**What needs to be done**
Every line below that includes the word "alexxGmZ" needs to be copied.
::::
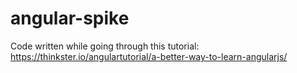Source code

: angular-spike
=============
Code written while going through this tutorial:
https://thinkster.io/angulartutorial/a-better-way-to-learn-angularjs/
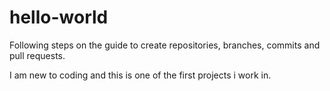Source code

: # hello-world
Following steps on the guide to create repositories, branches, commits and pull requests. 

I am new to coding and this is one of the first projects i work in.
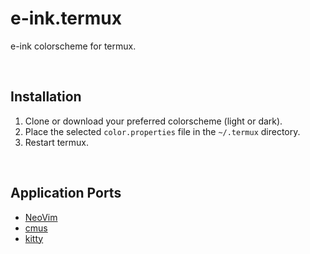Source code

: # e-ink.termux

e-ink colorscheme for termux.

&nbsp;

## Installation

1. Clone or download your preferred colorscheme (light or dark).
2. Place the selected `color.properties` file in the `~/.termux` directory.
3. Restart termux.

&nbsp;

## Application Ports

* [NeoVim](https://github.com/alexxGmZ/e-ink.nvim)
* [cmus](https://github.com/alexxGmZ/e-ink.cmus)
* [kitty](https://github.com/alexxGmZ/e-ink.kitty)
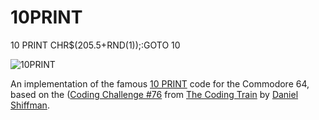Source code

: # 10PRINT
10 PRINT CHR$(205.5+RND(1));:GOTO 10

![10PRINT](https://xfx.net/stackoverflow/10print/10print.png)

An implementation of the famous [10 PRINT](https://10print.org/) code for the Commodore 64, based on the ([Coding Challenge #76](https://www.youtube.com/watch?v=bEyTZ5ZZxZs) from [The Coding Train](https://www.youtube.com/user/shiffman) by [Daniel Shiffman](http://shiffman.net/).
::::
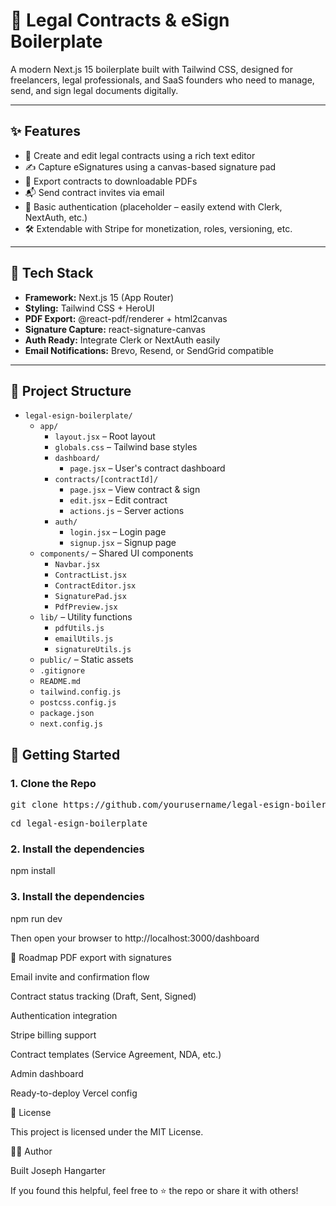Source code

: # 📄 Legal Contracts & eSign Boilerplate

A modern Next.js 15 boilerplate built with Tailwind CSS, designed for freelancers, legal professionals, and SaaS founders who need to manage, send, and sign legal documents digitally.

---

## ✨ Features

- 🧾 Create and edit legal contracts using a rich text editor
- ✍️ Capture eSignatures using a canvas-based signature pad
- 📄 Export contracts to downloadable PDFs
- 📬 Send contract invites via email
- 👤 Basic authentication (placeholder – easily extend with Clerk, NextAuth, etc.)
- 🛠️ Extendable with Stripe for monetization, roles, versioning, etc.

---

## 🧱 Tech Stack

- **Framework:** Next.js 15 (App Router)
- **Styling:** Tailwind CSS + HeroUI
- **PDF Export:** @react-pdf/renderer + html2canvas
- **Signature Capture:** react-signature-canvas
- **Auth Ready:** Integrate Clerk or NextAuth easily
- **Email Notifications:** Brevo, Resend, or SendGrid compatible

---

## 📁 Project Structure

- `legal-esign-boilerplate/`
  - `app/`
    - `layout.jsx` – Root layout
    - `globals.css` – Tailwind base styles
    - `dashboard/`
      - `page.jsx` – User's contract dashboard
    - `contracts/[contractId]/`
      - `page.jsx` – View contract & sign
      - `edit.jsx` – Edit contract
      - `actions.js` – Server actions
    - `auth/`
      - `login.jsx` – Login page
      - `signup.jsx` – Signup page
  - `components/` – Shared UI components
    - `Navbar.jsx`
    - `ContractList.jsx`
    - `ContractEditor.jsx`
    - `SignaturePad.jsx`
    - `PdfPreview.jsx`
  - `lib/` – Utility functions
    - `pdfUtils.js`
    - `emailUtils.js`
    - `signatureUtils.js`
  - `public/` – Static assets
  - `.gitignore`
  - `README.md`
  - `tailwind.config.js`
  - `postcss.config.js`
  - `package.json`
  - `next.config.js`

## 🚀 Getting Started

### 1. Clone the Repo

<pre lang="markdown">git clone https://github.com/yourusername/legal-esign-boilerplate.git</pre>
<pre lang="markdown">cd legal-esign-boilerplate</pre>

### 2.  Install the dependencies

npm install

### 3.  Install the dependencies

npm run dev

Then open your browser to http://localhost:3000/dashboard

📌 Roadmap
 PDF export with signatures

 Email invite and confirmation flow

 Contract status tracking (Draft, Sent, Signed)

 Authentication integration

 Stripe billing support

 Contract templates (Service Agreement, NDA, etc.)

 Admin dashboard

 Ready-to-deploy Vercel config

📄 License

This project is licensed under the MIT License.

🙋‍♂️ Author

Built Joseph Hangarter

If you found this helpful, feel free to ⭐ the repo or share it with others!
::::
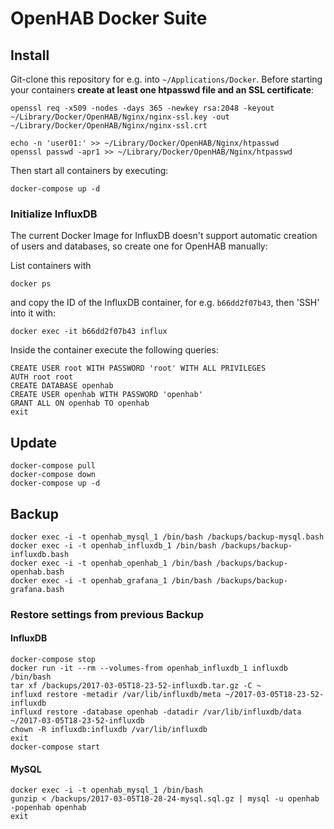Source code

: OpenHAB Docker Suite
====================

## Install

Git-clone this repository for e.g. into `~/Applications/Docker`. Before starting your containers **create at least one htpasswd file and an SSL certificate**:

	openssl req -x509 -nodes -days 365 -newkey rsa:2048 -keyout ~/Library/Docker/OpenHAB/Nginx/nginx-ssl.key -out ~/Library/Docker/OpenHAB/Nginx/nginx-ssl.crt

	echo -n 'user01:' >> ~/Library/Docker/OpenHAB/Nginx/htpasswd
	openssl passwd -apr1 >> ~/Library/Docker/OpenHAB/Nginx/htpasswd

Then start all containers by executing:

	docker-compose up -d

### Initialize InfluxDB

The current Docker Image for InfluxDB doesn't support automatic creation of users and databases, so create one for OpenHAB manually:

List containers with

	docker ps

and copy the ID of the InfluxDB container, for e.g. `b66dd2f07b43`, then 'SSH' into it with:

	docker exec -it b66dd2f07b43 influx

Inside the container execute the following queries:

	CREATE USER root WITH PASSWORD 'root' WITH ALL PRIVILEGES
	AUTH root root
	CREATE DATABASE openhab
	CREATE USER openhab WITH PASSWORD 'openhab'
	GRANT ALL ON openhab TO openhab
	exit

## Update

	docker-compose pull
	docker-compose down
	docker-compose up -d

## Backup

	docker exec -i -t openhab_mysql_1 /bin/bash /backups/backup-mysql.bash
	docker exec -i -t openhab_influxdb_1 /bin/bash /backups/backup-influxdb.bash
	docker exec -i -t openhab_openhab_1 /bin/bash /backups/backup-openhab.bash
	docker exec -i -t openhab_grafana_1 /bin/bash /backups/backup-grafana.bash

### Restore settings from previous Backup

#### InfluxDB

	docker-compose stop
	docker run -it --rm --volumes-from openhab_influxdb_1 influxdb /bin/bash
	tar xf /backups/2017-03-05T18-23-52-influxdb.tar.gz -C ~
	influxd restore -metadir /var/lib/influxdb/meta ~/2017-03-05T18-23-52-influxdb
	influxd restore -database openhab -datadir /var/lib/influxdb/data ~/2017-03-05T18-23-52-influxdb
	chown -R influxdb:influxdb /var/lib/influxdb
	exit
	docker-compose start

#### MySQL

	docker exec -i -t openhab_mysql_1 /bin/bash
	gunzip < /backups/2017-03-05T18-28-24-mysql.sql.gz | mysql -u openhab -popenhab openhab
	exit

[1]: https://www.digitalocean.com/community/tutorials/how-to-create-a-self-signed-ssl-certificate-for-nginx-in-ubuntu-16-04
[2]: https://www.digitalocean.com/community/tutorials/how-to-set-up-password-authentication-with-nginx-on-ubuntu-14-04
::::
**Answer for this exercise**
* [NeoVim](https://github.com/alexxGmZ/e-ink.nvim)
* [cmus](https://github.com/alexxGmZ/e-ink.cmus)
* [kitty](https://github.com/alexxGmZ/e-ink.kitty)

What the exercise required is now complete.